Regarding Henry Pratt
First, here’s an animated Altered Seasons: Monsoonrise cover by Morgan Wright:
The one thing missing from the original cover was the mist hanging over the sea—and for good reason. You can show mist or you can show everything else. Using animation, Morgan Wright was able to put some of the mist back into the scene.
Here’s another:
Definitely cooler, or at least colder.
***
It’s hard to avoid thinking about politics these days. More and more, I think the least realistic aspect of Altered Seasons: Monsoonrise is the character of Henry Pratt, a moderately competent Republican who has the misfortune to be president during the Northern Monsoon disaster. His response is inadequate, but it is the response of a man who admits there is a real problem (not merely a PR disaster) and is willing to invest some effort in coping with it.
I’m not sure someone like that could be elected as a Republican. Something has gone terribly wrong with the GOP, and it happened much earlier than 2016.
In fact, I think the George W. Bush administration bears this out better than Donald Trump. The thing about Trump is, he’s a vain old man long past his prime, and even in his prime his main skills were talking people into giving him money and maintaining an atmosphere of tasteless opulence. On his best days, he sounds like a fifth-grader BSing his way through an oral report on a book he’s never read, and the rest of the time he sounds like Captain Queeg on Valium. The fact that his makeup makes him look like he fell face-first into a bowl of turmeric is the least embarrassing thing about him.
The media, far from unfairly attacking Trump, keeps trying to pretend that he’s a fully functional adult and a normal president. Sometimes they fail to maintain this illusion. That’s why, every few months for the past four years, you’ve been seeing a story about Trump having a “meltdown.” No, that’s his normal operating temperature. More importantly, he has surrounded himself in government with a Count Olaf entourage of weirdos whose sole qualification is family connection or personal loyalty to him and who have no idea what they’re doing or how to do it. From these people, you would expect nothing less than the corruption and failure that’s been on display every day since Trump took office.
On the other hand, while George W. Bush himself was a mediocrity, his Cabinet and White House staff were full of the GOP’s top experts. Dick Cheney, Donald Rumsfeld, Condoleeza Rice—these weren’t toadies and sycophants. These were people with serious resumes, some of them boasting decades of experience in government. In them, the Republican Party was giving the country the best it had.

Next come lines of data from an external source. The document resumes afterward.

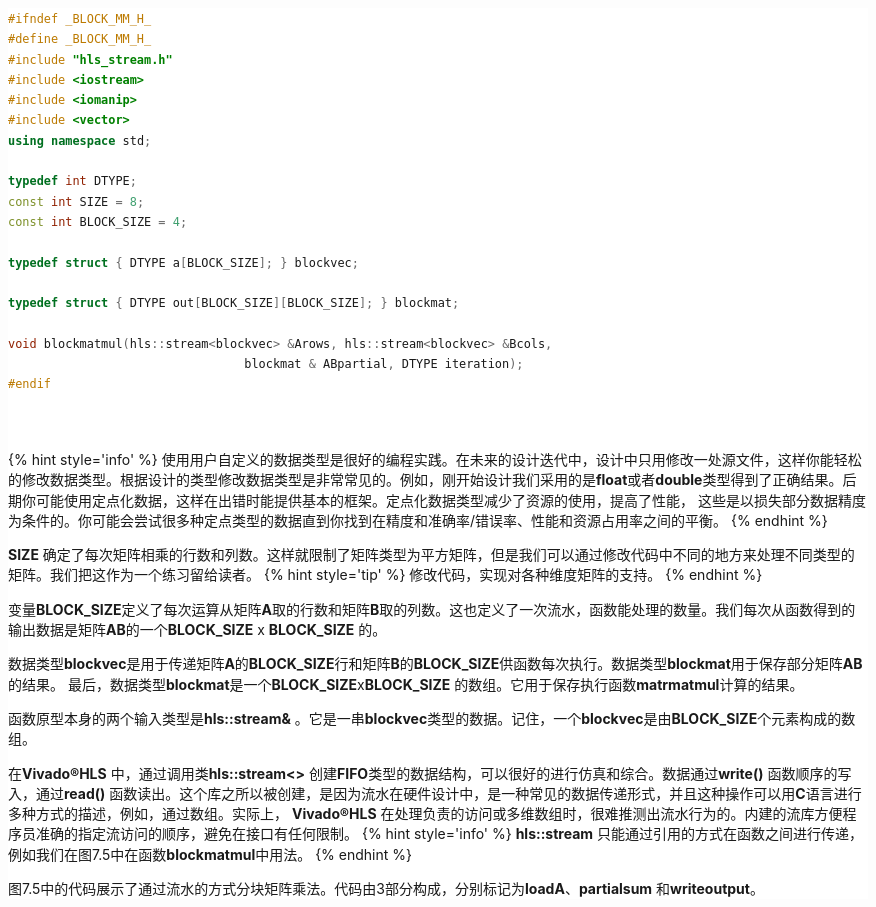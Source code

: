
 ```C++
#ifndef _BLOCK_MM_H_
#define _BLOCK_MM_H_
#include "hls_stream.h"
#include <iostream>
#include <iomanip>
#include <vector>
using namespace std;

typedef int DTYPE;
const int SIZE = 8;
const int BLOCK_SIZE = 4;

typedef struct { DTYPE a[BLOCK_SIZE]; } blockvec;

typedef struct { DTYPE out[BLOCK_SIZE][BLOCK_SIZE]; } blockmat;

void blockmatmul(hls::stream<blockvec> &Arows, hls::stream<blockvec> &Bcols,
								 blockmat & ABpartial, DTYPE iteration);
#endif

```
![图7.4：分块矩阵乘法的头文件。文件定义了函数内部使用的数据结构，最关键的是，函数blockmatmul的接口。](images/placeholder.png)

{% hint style='info' %}
使用用户自定义的数据类型是很好的编程实践。在未来的设计迭代中，设计中只用修改一处源文件，这样你能轻松的修改数据类型。根据设计的类型修改数据类型是非常常见的。例如，刚开始设计我们采用的是**float**或者**double**类型得到了正确结果。后期你可能使用定点化数据，这样在出错时能提供基本的框架。定点化数据类型减少了资源的使用，提高了性能， 这些是以损失部分数据精度为条件的。你可能会尝试很多种定点类型的数据直到你找到在精度和准确率/错误率、性能和资源占用率之间的平衡。
{% endhint %}

**SIZE** 确定了每次矩阵相乘的行数和列数。这样就限制了矩阵类型为平方矩阵，但是我们可以通过修改代码中不同的地方来处理不同类型的矩阵。我们把这作为一个练习留给读者。
{% hint style='tip' %}
修改代码，实现对各种维度矩阵的支持。
{% endhint %}

变量**BLOCK_SIZE**定义了每次运算从矩阵**A**取的行数和矩阵**B**取的列数。这也定义了一次流水，函数能处理的数量。我们每次从函数得到的输出数据是矩阵**AB**的一个**BLOCK_SIZE** x **BLOCK_SIZE** 的。

数据类型**blockvec**是用于传递矩阵**A**的**BLOCK_SIZE**行和矩阵**B**的**BLOCK_SIZE**供函数每次执行。数据类型**blockmat**用于保存部分矩阵**AB**的结果。
最后，数据类型**blockmat**是一个**BLOCK_SIZE**x**BLOCK_SIZE** 的数组。它用于保存执行函数**matrmatmul**计算的结果。

函数原型本身的两个输入类型是**hls::stream<blockvec>&** 。它是一串**blockvec**类型的数据。记住，一个**blockvec**是由**BLOCK_SIZE**个元素构成的数组。

在**Vivado®HLS** 中，通过调用类**hls::stream<>** 创建**FIFO**类型的数据结构，可以很好的进行仿真和综合。数据通过**write()** 函数顺序的写入，通过**read()** 函数读出。这个库之所以被创建，是因为流水在硬件设计中，是一种常见的数据传递形式，并且这种操作可以用**C**语言进行多种方式的描述，例如，通过数组。实际上， **Vivado®HLS** 在处理负责的访问或多维数组时，很难推测出流水行为的。内建的流库方便程序员准确的指定流访问的顺序，避免在接口有任何限制。
{% hint style='info' %}
**hls::stream** 只能通过引用的方式在函数之间进行传递，例如我们在图7.5中在函数**blockmatmul**中用法。
{% endhint %}

图7.5中的代码展示了通过流水的方式分块矩阵乘法。代码由3部分构成，分别标记为**loadA**、**partialsum** 和**writeoutput**。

And what did this dream team do? They ignored warnings about an imminent terrorist attack. They let Osama bin Laden escape at Tora Bora. They redirected America’s efforts toward a war of choice—and not very wise choice—with Iraq. They correctly anticipated an easy victory, but failed to plan for the occupation that would inevitably follow and allowed billions of dollars in reconstruction money to be openly stolen. They were caught flat-footed by disaster so often—the breach of the levees during Hurricane Katrina, the collapse of the housing market—that the phrases “no one could have anticipated” or “nobody could have predicted” became a bitter running joke. I wonder how much the GOP’s distrust of expertise is the result of seeing its own bench of experts collapse under the flabby weight of their own incompetence.
Those who've been documenting this since it was happening should get the credit. Liberal podcasters Driftglass and Blue Gal put it this way: “The Right has always kept two sets of books. And one is the bullshit conspiracy ‘liberals are tyrants, they’re coming for your guns, they’ll make your kids gay’ shit that they feed the base to keep them stupid and angry and voting to cut their own throats. And the other set of books is like, ‘Yeah, we understand how international relations work and how defense treaties work and how NATO works and how the economy works, and we just want our tax cuts. And we understand that we have to tell a bunch of mouthbreathing racists a bunch of scare stories about Brown People Comin’ For Ya to get them to vote for our tax cuts. We understand that. We know it’s all bullshit. But we tolerate it because it gets us what we want.’ And then, under the Bush administration, they burned that second set of books.” (Episode 551, 10:35-11:20)
So why did I write Henry Pratt the way I did? Because, for story reasons, I needed him to be that way. I needed a Republican so Carrie Camberg could run against him in a general rather than a primary election, but a president as bad as George W. Bush, let alone Donald Trump, during a crisis the size of the Northern Monsoon would leave nothing to rebuild on.
Science fiction doesn’t always have to be realistic.